Prompt Images
Falling for the oldest trick in the book sucks. Conversely, being the first person in history to fall for a brand new trick is totally understandable. Imagine being the first person to fall for the “got your nose” gag. Or the first to sit on a whoopie cushion. Or the first to book a flight on Spirit Airlines, thinking they had just found themselves a great deal. Humiliating yes, but reasonable. You had no guideposts!
What about the first sucker to fall for the free lunch gambit? We all know there is no such thing as a free lunch because of all of the people duped into a timeshare presentation or a sneaky, last minute favor request or a gnarly case of food poisoning.
As far as I can tell, the first recorded instance of the free lunch gambit happened over a thousand years before Christ: the infamous Trojan Horse.
You know the story… The Greeks rolled up with this big ass wooden horse and left it outside the Trojans’ gate. The Trojans brought the horse in, maybe thinking it was an anonymous gift. Or maybe being confused by random but intriguing curb junk. Lest he who hath not checked a sidewalk La-Z-Boy for stains cast the first stone. Or maybe they were confused by Brad Pitt’s abs in Troy. I don’t know, I’m not a historian.
No matter the reason, the horse was secretly full of Greek soldiers who snuck out under the cover of night and opened the gates for their brethren to come join them in destroying the Trojans. Nowadays, the Trojans would have seen 100 nervous and racially-tinged alerts on their Nextdoor App and known better. Hey Sheila, yes I saw the enormous suspicious package left by the Greeks. No, I do not have a problem with Greeks, but I’m just a little nervous about why they are suddenly so interested in spending time in our quiet neighborhood.
But I wonder, as I doze off during Human Resources meetings, how the Trojans actually fell for that big ass wooden horse in the first place. I don’t question them falling for the world premiere of a new trick, but exactly how THAT horse fooled them.
First question: How good was the woodwork back in 1000ish B.C.? This is 1,000-ish years before the first celebrity carpenter (Jesus) and an additional 1,994 years before HGTV began. When we were kids, they hadn’t even figured out how to make swing sets that didn’t give us a million splinters. I’m supposed to believe they created a decent horse with primitive tools and unprocessed lumber (read: just trees)? Was every piece of lumber flush against the adjoining piece, so much that you couldn’t see the people inside?

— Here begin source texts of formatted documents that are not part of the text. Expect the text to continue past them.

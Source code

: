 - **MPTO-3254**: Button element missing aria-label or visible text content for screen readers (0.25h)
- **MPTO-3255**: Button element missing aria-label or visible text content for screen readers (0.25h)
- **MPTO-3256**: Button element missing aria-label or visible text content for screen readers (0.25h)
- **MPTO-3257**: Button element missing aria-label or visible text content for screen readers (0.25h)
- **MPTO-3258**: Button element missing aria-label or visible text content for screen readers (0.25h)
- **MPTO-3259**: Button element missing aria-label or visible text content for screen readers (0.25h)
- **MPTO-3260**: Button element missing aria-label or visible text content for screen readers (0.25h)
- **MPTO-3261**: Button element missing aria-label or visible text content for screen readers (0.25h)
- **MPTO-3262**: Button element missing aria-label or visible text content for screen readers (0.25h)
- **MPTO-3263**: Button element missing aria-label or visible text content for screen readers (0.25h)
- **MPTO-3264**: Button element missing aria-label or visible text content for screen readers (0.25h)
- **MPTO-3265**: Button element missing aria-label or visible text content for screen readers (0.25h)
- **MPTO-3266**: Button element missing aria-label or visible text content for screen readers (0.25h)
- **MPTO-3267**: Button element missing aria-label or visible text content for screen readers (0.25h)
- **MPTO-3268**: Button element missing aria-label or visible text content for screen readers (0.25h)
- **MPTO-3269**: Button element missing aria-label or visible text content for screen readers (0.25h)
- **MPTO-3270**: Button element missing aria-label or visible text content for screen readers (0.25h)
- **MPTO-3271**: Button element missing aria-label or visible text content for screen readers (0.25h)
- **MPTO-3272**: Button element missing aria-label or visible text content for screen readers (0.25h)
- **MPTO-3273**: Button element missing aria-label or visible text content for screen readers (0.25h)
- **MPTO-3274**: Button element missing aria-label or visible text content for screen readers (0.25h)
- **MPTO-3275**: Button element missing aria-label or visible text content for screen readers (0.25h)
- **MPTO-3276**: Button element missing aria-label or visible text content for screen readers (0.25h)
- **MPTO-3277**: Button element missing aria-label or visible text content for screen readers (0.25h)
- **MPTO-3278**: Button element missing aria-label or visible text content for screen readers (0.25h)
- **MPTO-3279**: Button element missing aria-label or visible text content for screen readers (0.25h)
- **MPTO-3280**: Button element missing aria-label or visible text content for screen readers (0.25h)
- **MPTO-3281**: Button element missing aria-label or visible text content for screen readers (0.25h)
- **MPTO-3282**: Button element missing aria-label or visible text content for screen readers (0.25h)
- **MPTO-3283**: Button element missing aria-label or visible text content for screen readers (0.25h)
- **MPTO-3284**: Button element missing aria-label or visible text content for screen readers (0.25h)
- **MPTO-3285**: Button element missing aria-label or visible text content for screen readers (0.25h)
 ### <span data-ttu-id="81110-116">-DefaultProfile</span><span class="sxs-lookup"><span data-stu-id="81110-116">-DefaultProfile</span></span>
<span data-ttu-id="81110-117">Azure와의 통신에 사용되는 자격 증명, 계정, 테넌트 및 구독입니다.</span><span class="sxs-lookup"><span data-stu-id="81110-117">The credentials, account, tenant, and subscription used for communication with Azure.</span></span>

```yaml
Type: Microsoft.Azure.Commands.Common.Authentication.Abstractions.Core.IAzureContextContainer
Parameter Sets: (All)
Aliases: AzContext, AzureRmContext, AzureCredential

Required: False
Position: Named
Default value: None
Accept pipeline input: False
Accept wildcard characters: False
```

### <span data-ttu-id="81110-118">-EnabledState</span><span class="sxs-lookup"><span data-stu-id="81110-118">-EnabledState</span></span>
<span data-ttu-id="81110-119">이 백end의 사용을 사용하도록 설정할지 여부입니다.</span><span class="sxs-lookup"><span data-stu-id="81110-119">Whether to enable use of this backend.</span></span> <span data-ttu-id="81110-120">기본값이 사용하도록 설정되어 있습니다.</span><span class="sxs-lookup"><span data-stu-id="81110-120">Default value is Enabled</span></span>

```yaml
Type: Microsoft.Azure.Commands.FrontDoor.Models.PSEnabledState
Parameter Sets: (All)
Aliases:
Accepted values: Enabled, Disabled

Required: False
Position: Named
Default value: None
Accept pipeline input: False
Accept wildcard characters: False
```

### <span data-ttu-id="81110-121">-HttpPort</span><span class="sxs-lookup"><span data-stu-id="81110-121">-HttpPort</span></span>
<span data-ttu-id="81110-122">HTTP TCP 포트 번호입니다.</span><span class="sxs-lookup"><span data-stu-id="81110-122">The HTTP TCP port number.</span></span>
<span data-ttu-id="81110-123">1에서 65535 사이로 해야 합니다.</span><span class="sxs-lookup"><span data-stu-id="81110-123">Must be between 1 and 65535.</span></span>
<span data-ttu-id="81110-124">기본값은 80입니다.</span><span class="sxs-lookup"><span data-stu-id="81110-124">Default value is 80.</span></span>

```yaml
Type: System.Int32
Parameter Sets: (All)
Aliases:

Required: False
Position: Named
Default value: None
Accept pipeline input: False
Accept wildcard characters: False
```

Second, what was the plan with bringing in the big ass horse? Clearly the Trojans did not have a Marie Kondo-type asking them if their possessions sparked joy, but what were they going to do with something so cumbersome and so un-feng shui?
Did the Greek soldiers inside have a food supply, just in case the Trojans did their due diligence and talked it out for a few days? And if so, where did they go to the bathroom? Last year, COVID had people leaving mail outside their home for a week before bringing it in, so if the Trojans needed a few days to figure out what to do with this random ass horse, the equine-bound Greeks needed to be patient.
Mostly, I hope, for my own personal amusement, there were a few passive aggressive skeptics who were like, “This is a bad idea. I’ll help drag it in, but in a few days I want you to remember that I thought this was stupid.”
You can bet your ass that President Grover Cleveland never would have let the Statue of Liberty into our country if it didn’t come disassembled. I’m no historian, but you best believe President Cleveland was not some Pinterest DIYer or a Lego master builder. He knew you had to inspect a foreign gift before accepting it.
The next time you are presented with anything—especially a midday meal—that seems a little too good to be true, remember the Greeks and Trojans. Maybe you’ll have to look a gift horse in the mouth, but you’ll cross that bridge when you get to it…
Remember how stupid those Trojans must have felt, and how fleeting the feeling was because they were very quickly dead. You can’t stay ahead of every trick and ploy, although Sheila from Nextdoor App thinks you can. We can learn from others, or hope when it’s our time to be duped, that the stakes are lower. And at least if things go really badly for us, take solace that in another few millennia, they’ll be talking about our naivety and how it got them out of jury duty with the Intergalactic Space Consortium.